Mülheim. Der neue Kalender kombiniert historische und aktuelle Fotos. Fritz Heckmann hat den Wandel Mülheims erlebt. Als man mit 20 Pfennig noch weit kam.
Die meisten Menschen, die den Styrumer Kalender betrachten, blicken bei den historischen Aufnahmen in Zeiten, die sie selbst nicht erlebt haben. Ganz anders ist es für Fritz Heckmann. Stolze 100 Jahre ist der Mülheimer alt. Als er geboren wurde, war der im gesamten Stadtgebiet bekannte Bahnhof Styrum – heute markant in Terrakotta gestrichen – gerade einmal 14 Jahre alt.

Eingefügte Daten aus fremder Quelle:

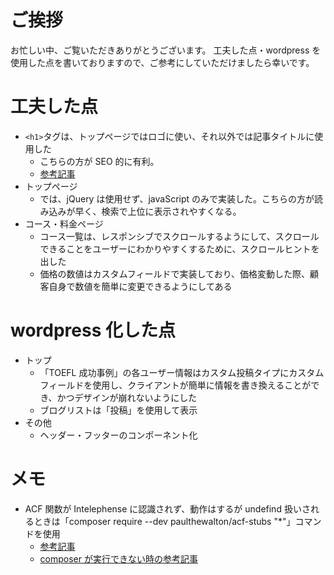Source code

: # ご挨拶

お忙しい中、ご覧いただきありがとうございます。
工夫した点・wordpress を使用した点を書いておりますので、ご参考にしていただけましたら幸いです。

# 工夫した点

- `<h1>`タグは、トップページではロゴに使い、それ以外では記事タイトルに使用した
  - こちらの方が SEO 的に有利。
  - [参考記事](https://manablog.org/internal-seo/#:~:text=SEO%E5%86%85%E9%83%A8%E5%AF%BE%E7%AD%96%E3%81%AE%E6%8E%9F10%EF%BC%8Eh1%E3%81%AF%E5%8B%95%E7%9A%84%E3%81%AB%E5%A4%89%E6%9B%B4%E3%81%99%E3%82%8B%E3%81%93%E3%81%A8)
- トップページ
  - では、jQuery は使用せず、javaScript のみで実装した。こちらの方が読み込みが早く、検索で上位に表示されやすくなる。
- コース・料金ページ
  - コース一覧は、レスポンシブでスクロールするようにして、スクロールできることをユーザーにわかりやすくするために、スクロールヒントを出した
  - 価格の数値はカスタムフィールドで実装しており、価格変動した際、顧客自身で数値を簡単に変更できるようにしてある

# wordpress 化した点

- トップ
  - 「TOEFL 成功事例」の各ユーザー情報はカスタム投稿タイプにカスタムフィールドを使用し、クライアントが簡単に情報を書き換えることができ、かつデザインが崩れないようにした
  - ブログリストは「投稿」を使用して表示
- その他
  - ヘッダー・フッターのコンポーネント化

# メモ

- ACF 関数が Intelephense に認識されず、動作はするが undefind 扱いされるときは「composer require --dev paulthewalton/acf-stubs "\*"」コマンドを使用
  - [参考記事](https://marioyepes.com/intelephense-wordpress-acf-genesis-conf/)
  - [composer が実行できない時の参考記事](https://code-graffiti.com/install-comporser-on-mac/)
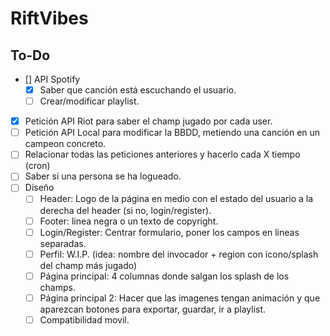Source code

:# RiftVibes

## To-Do

- [] API Spotify
    - [X] Saber que canción está escuchando el usuario.
    - [ ] Crear/modificar playlist.
- [X] Petición API Riot para saber el champ jugado por cada user.
- [ ] Petición API Local para modificar la BBDD, metiendo una canción en un campeon concreto.
- [ ] Relacionar todas las peticiones anteriores y hacerlo cada X tiempo (cron)
- [ ] Saber si una persona se ha logueado.
- [ ] Diseño
    - [ ] Header: Logo de la página en medio con el estado del usuario a la derecha del header (si no, login/register).
    - [ ] Footer: linea negra o un texto de copyright.
    - [ ] Login/Register: Centrar formulario, poner los campos en lineas separadas.
    - [ ] Perfil: W.I.P. (idea: nombre del invocador + region con icono/splash del champ más jugado)
    - [ ] Página principal: 4 columnas donde salgan los splash de los champs.
    - [ ] Página principal 2: Hacer que las imagenes tengan animación y que aparezcan botones para exportar, guardar, ir a playlist.
    - [ ] Compatibilidad movil.
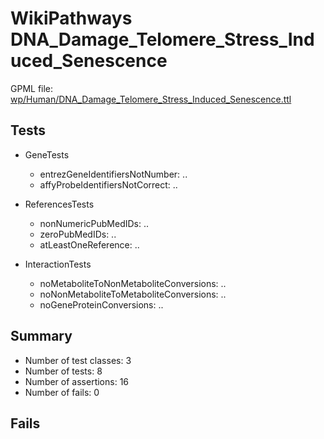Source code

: # WikiPathways DNA_Damage_Telomere_Stress_Induced_Senescence

GPML file: [wp/Human/DNA_Damage_Telomere_Stress_Induced_Senescence.ttl](../wp/Human/DNA_Damage_Telomere_Stress_Induced_Senescence.ttl)

## Tests

* GeneTests
    * entrezGeneIdentifiersNotNumber: ..
    * affyProbeIdentifiersNotCorrect: ..

* ReferencesTests
    * nonNumericPubMedIDs: ..
    * zeroPubMedIDs: ..
    * atLeastOneReference: ..

* InteractionTests
    * noMetaboliteToNonMetaboliteConversions: ..
    * noNonMetaboliteToMetaboliteConversions: ..
    * noGeneProteinConversions: ..

## Summary

* Number of test classes: 3
* Number of tests: 8
* Number of assertions: 16
* Number of fails: 0

## Fails


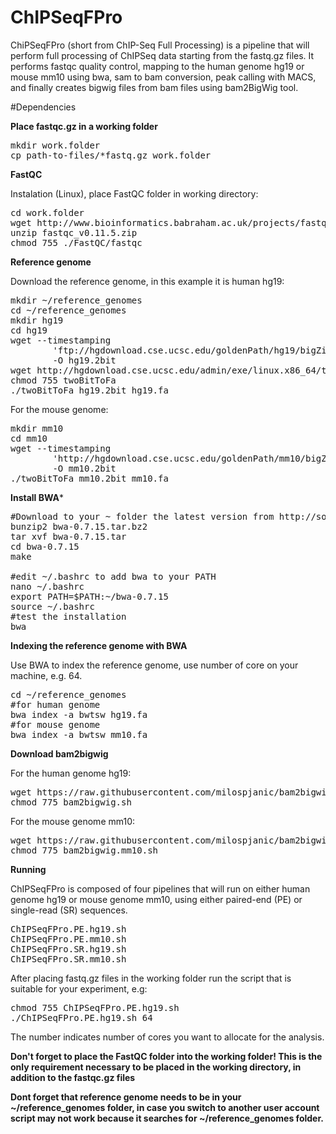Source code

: # ChIPSeqFPro

ChiPSeqFPro (short from ChIP-Seq Full Processing) is a pipeline that will perform full processing of ChIPSeq data starting from the fastq.gz files. It performs fastqc quality control, mapping to the human genome hg19 or mouse mm10 using bwa, sam to bam conversion, peak calling with MACS, and finally creates bigwig files from bam files using bam2BigWig tool.

#Dependencies

**Place fastqc.gz in a working folder**

<pre>
mkdir work.folder
cp path-to-files/*fastq.gz work.folder
</pre>

**FastQC**

Instalation (Linux), place FastQC folder in working directory:

<pre>
cd work.folder
wget http://www.bioinformatics.babraham.ac.uk/projects/fastqc/fastqc_v0.11.5.zip
unzip fastqc_v0.11.5.zip
chmod 755 ./FastQC/fastqc
</pre>

**Reference genome**

Download the reference genome, in this example it is human hg19:

<pre>
mkdir ~/reference_genomes
cd ~/reference_genomes
mkdir hg19
cd hg19
wget --timestamping 
        'ftp://hgdownload.cse.ucsc.edu/goldenPath/hg19/bigZips/hg19.2bit' 
        -O hg19.2bit 
wget http://hgdownload.cse.ucsc.edu/admin/exe/linux.x86_64/twoBitToFa
chmod 755 twoBitToFa
./twoBitToFa hg19.2bit hg19.fa
</pre>

For the mouse genome:

<pre>
mkdir mm10
cd mm10
wget --timestamping 
        'http://hgdownload.cse.ucsc.edu/goldenPath/mm10/bigZips/mm10.2bit' 
        -O mm10.2bit 	
./twoBitToFa mm10.2bit mm10.fa
</pre>

**Install BWA***

<pre>
#Download to your ~ folder the latest version from http://sourceforge.net/projects/bio-bwa/files/
bunzip2 bwa-0.7.15.tar.bz2 
tar xvf bwa-0.7.15.tar
cd bwa-0.7.15
make

#edit ~/.bashrc to add bwa to your PATH 
nano ~/.bashrc
export PATH=$PATH:~/bwa-0.7.15
source ~/.bashrc
#test the installation
bwa
</pre>

**Indexing the reference genome with BWA**

Use BWA to index the reference genome, use number of core on your machine, e.g. 64.
<pre>
cd ~/reference_genomes
#for human genome
bwa index -a bwtsw hg19.fa
#for mouse genome
bwa index -a bwtsw mm10.fa
</pre>

**Download bam2bigwig**

For the human genome hg19:
<pre>
wget https://raw.githubusercontent.com/milospjanic/bam2bigwig/master/bam2bigwig.sh
chmod 775 bam2bigwig.sh
</pre>

For the mouse genome mm10:
<pre>
wget https://raw.githubusercontent.com/milospjanic/bam2bigwig/master/bam2bigwig.mm10.sh
chmod 775 bam2bigwig.mm10.sh
</pre>

**Running**

ChIPSeqFPro is composed of four pipelines that will run on either human genome hg19 or mouse genome mm10, using either paired-end (PE) or single-read (SR) sequences. 

<pre>
ChIPSeqFPro.PE.hg19.sh
ChIPSeqFPro.PE.mm10.sh
ChIPSeqFPro.SR.hg19.sh
ChIPSeqFPro.SR.mm10.sh
</pre>

After placing fastq.gz files in the working folder run the script that is suitable for your experiment, e.g: 

<pre>
chmod 755 ChIPSeqFPro.PE.hg19.sh
./ChIPSeqFPro.PE.hg19.sh 64
</pre>

The number indicates number of cores you want to allocate for the analysis.

**Don't forget to place the FastQC folder into the working folder! This is the only requirement necessary to be placed in the working directory, in addition to the fastqc.gz files**

**Dont forget that reference genome needs to be in your ~/reference_genomes folder, in case you switch to another user account script may not work because it searches for ~/reference_genomes folder.**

Im Styrumer Kalender ist nun eine Collage zu sehen, die eine historische und eine aktuelle Ansicht des Bahnhofs kombiniert. „Mir ging es darum, eine Brücke zwischen der Styrumer Vergangenheit und der Styrumer Gegenwart zu schlagen“, erklärt Ulrike Nottebohm. Die ehemalige Co-Chefin der Styrumer Feldmannstiftung hat den Kalender des Styrumer Geschichtsgesprächskreises auch in diesem Jahr wieder zusammengestellt. Fritz Heckmann liefert lebendige Erinnerungen dazu.
Als die Bahnfahrt in Mülheim nur 20 Pfennig kostete
„Vom Bahnhof Styrum bin ich früher oft mit der Ruhrtalbahn nach Kettwig und nach Saarn gefahren“, erzählt er. Er sieht noch die alten Straßenbahnwagen vor sich, in denen man damals auf Holzbänken saß und seine Fahrkarte vom Schaffner abgeknipst bekam. Auch eine Erinnerung: Die Straßenbahnfahrt von Styrum in die Stadt kostete nach dem Krieg 20 Pfennige.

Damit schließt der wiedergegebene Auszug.